E não há nada que eu ofereça
Na minha rima sem pé, nem cabeça.
A minha letra
É branca e preta,
Sem cor, sem vida,
Sem rosa, sem margarida.
Falo apenas para mim.
Se ao menos eu soubesse latir em latim...
A minha casa de madeira deu cupim
E eu não sei onde pôr os pés no meu jardim.

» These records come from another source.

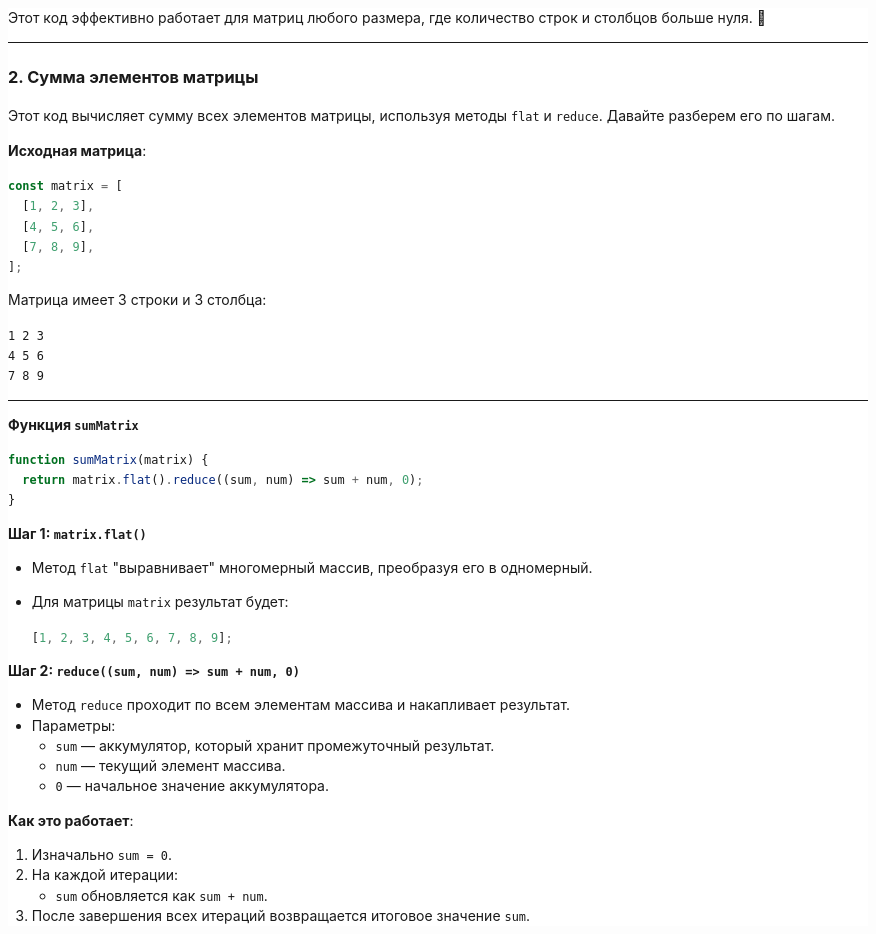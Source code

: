 Этот код эффективно работает для матриц любого размера, где количество строк и столбцов больше нуля. 🚀

---

### 2. **Сумма элементов матрицы**

Этот код вычисляет сумму всех элементов матрицы, используя методы `flat` и `reduce`. Давайте разберем его по шагам.

**Исходная матрица**:

```javascript
const matrix = [
  [1, 2, 3],
  [4, 5, 6],
  [7, 8, 9],
];
```

Матрица имеет 3 строки и 3 столбца:

```plaintext
1 2 3
4 5 6
7 8 9
```

---

**Функция `sumMatrix`**

```javascript
function sumMatrix(matrix) {
  return matrix.flat().reduce((sum, num) => sum + num, 0);
}
```

**Шаг 1: `matrix.flat()`**

- Метод `flat` "выравнивает" многомерный массив, преобразуя его в одномерный.
- Для матрицы `matrix` результат будет:

  ```javascript
  [1, 2, 3, 4, 5, 6, 7, 8, 9];
  ```

**Шаг 2: `reduce((sum, num) => sum + num, 0)`**

- Метод `reduce` проходит по всем элементам массива и накапливает результат.
- Параметры:
  - `sum` — аккумулятор, который хранит промежуточный результат.
  - `num` — текущий элемент массива.
  - `0` — начальное значение аккумулятора.

**Как это работает**:

1. Изначально `sum = 0`.
2. На каждой итерации:
   - `sum` обновляется как `sum + num`.
3. После завершения всех итераций возвращается итоговое значение `sum`.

Não me vejo nessa vida sem juízo,
Vejo meu papel esmagado por uma resma.
Vitórias e derrotas não são as mesmas.
Estão envenenando a minha horta.
Querem esfaquear a minha aorta.
E não há nada que eu ofereça
Na minha rima sem pé, nem cabeça.
A minha letra
É branca e preta,
Sem cor, sem vida,
Sem rosa, sem margarida.
Falo apenas para mim.
Se ao menos eu soubesse latir em latim...
A minha casa de madeira deu cupim
E eu não sei onde pôr os pés no meu jardim.